_Problem description:_ The lines below, from the first through the one containing "In most of the", are to be given again exactly, with pictures left out and nothing added.

*** Opening of Record extracts ***

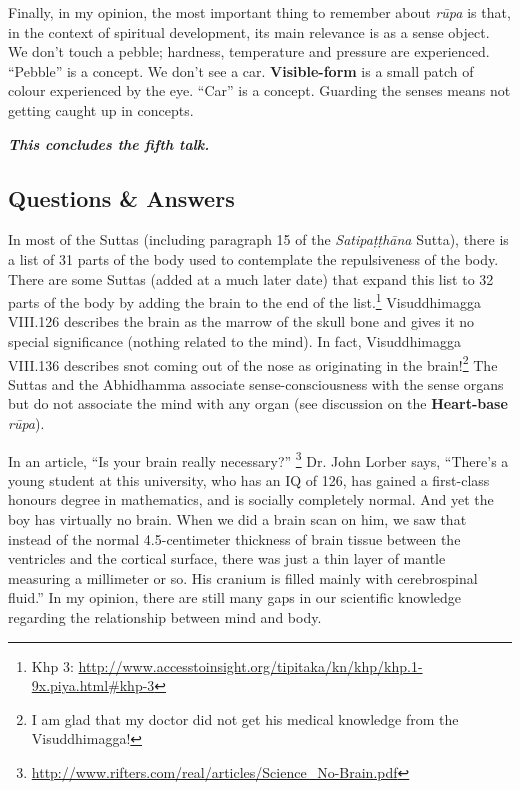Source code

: Finally, in my opinion, the most important thing to remember about \textit{rūpa} is that, in the context of spiritual development, its main relevance is as a sense object. We don’t touch a pebble; hardness, temperature and pressure are experienced. “Pebble” is a concept. We don’t see a car. \textbf{Visible-form} is a small patch of colour experienced by the eye. “Car” is a concept. Guarding the senses means not getting caught up in concepts.

\begin{center}
\textbf{\textit{This concludes the fifth talk.}} \\
\end{center}

\newpage

\subsection*{Questions \& Answers}


In most of the Suttas (including paragraph 15 of the \textit{Satipaṭṭhāna} Sutta), there is a list of 31 parts of the body used to contemplate the repulsiveness of the body. There are some Suttas (added at a much later date) that expand this list to 32 parts of the body by adding the brain to the end of the list.\footnote{Khp 3: \url{http://www.accesstoinsight.org/tipitaka/kn/khp/khp.1-9x.piya.html\#khp-3}} Visuddhimagga VIII.126 describes the brain as the marrow of the skull bone and gives it no special significance (nothing related to the mind). In fact, Visuddhimagga VIII.136 describes snot coming out of the nose as originating in the brain!\footnote{I am glad that my doctor did not get his medical knowledge from the Visuddhimagga! \smiley} The Suttas and the Abhidhamma associate sense-consciousness with the sense organs but do not associate the mind with any organ (see discussion on the \textbf{Heart-base} \textit{rūpa}).

In an article, “Is your brain really necessary?” \footnote{\url{http://www.rifters.com/real/articles/Science\_No-Brain.pdf}} Dr. John Lorber says, “There’s a young student at this university, who has an IQ of 126, has gained a first-class honours degree in mathematics, and is socially completely normal. And yet the boy has virtually no brain. When we did a brain scan on him, we saw that instead of the normal 4.5-centimeter thickness of brain tissue between the ventricles and the cortical surface, there was just a thin layer of mantle measuring a millimeter or so. His cranium is filled mainly with cerebrospinal fluid.” In my opinion, there are still many gaps in our scientific knowledge regarding the relationship between mind and body.

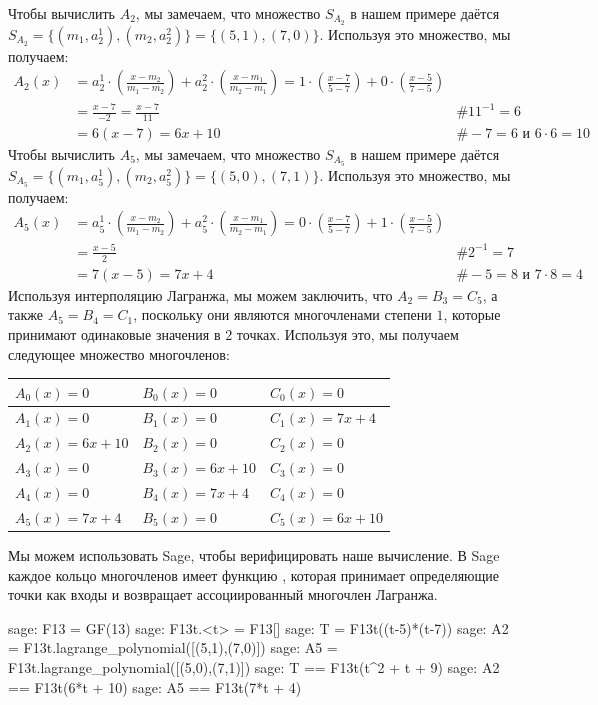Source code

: \begin{example}[3-factorization]
Чтобы вычислить $A_2$, мы замечаем, что множество $S_{A_2}$ в нашем примере даётся $S_{A_2}=\{(m_1,a^1_2), (m_2,a_2^2)\} = \{(5,1), (7,0)\}$. Используя это множество, мы получаем:
\begin{align*}
A_2(x) & = a^1_2\cdot \left(\frac{x-m_2}{m_1-m_2}\right) + a^2_2\cdot\left(\frac{x-m_1}{m_2-m_1}\right)
      = 1\cdot\left(\frac{x-7}{5-7}\right) + 0\cdot\left(\frac{x-5}{7-5}\right) \\
    & = \frac{x-7}{-2}
      = \frac{x-7}{11} & \text{\# } 11^{-1}=6 \\
    & = 6(x-7) 
      = 6x + 10 & \text{\# } -7 = 6 \text{ и } 6\cdot 6 = 10
\end{align*}
Чтобы вычислить $A_5$, мы замечаем, что множество $S_{A_5}$ в нашем примере даётся $S_{A_5}=\{(m_1,a^1_5), (m_2,a^2_5)\} = \{(5,0), (7,1)\}$. Используя это множество, мы получаем:
\begin{align*}
A_5(x) & = a^1_5\cdot\left(\frac{x-m_2}{m_1-m_2}\right) + a^2_5\cdot\left(\frac{x-m_1}{m_2-m_1}\right)
      = 0\cdot\left(\frac{x-7}{5-7}\right) + 1\cdot\left(\frac{x-5}{7-5}\right) \\
    & = \frac{x-5}{2} & \text{\# } 2^{-1}=7 \\
    & = 7(x-5) 
      = 7x + 4 & \text{\# } -5 = 8 \text{ и } 7\cdot 8 = 4
\end{align*}
Используя интерполяцию Лагранжа, мы можем заключить, что $A_2=B_3=C_5$, а также $A_5=B_4=C_1$, поскольку они являются многочленами степени $1$, которые принимают одинаковые значения в $2$ точках. Используя это, мы получаем следующее множество многочленов:
\begin{center}
\begin{tabular}{|l|l|l|}\hline 
$A_{0}(x)=0 $ &$ B_{0}(x)=0   $ & $C_{0}(x)=0$ \tabularnewline\hline 
$A_1(x)=0 $ &$ B_1(x)=0   $ & $C_1(x)=7x+4$ \tabularnewline\hline 
$A_2(x)=6x+10$ &$ B_2(x)=0$ & $C_2(x)=0$ \tabularnewline\hline 
$A_3(x)=0    $ &$ B_3(x)=6x+10$ & $C_3(x)=0$ \tabularnewline\hline 
$A_4(x)=0$ &$ B_4(x)=7x+4  $ & $C_4(x)=0$ \tabularnewline\hline 
$A_5(x)=7x+4$ &$ B_5(x)=0      $ & $C_5(x)=6x+10$ \tabularnewline\hline 
\end{tabular}
\end{center}
Мы можем использовать Sage, чтобы верифицировать наше вычисление. В Sage каждое кольцо многочленов имеет функцию , которая принимает определяющие точки как входы и возвращает ассоциированный многочлен Лагранжа.
\begin{sagecommandline}
sage: F13 = GF(13)
sage: F13t.<t> = F13[]
sage: T = F13t((t-5)*(t-7))
sage: A2 = F13t.lagrange_polynomial([(5,1),(7,0)])
sage: A5 = F13t.lagrange_polynomial([(5,0),(7,1)])
sage: T == F13t(t^2 + t + 9)
sage: A2 == F13t(6*t + 10)
sage: A5 == F13t(7*t + 4)
\end{sagecommandline}


\end{example}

*** Close of Record extracts ***

_Exercise solution:_
Source code

: Finally, in my opinion, the most important thing to remember about \textit{rūpa} is that, in the context of spiritual development, its main relevance is as a sense object. We don’t touch a pebble; hardness, temperature and pressure are experienced. “Pebble” is a concept. We don’t see a car. \textbf{Visible-form} is a small patch of colour experienced by the eye. “Car” is a concept. Guarding the senses means not getting caught up in concepts.

\begin{center}
\textbf{\textit{This concludes the fifth talk.}} \\
\end{center}

\newpage

\subsection*{Questions \& Answers}


In most of the Suttas (including paragraph 15 of the \textit{Satipaṭṭhāna} Sutta), there is a list of 31 parts of the body used to contemplate the repulsiveness of the body. There are some Suttas (added at a much later date) that expand this list to 32 parts of the body by adding the brain to the end of the list.\footnote{Khp 3: \url{http://www.accesstoinsight.org/tipitaka/kn/khp/khp.1-9x.piya.html\#khp-3}} Visuddhimagga VIII.126 describes the brain as the marrow of the skull bone and gives it no special significance (nothing related to the mind). In fact, Visuddhimagga VIII.136 describes snot coming out of the nose as originating in the brain!\footnote{I am glad that my doctor did not get his medical knowledge from the Visuddhimagga! \smiley} The Suttas and the Abhidhamma associate sense-consciousness with the sense organs but do not associate the mind with any organ (see discussion on the \textbf{Heart-base} \textit{rūpa}).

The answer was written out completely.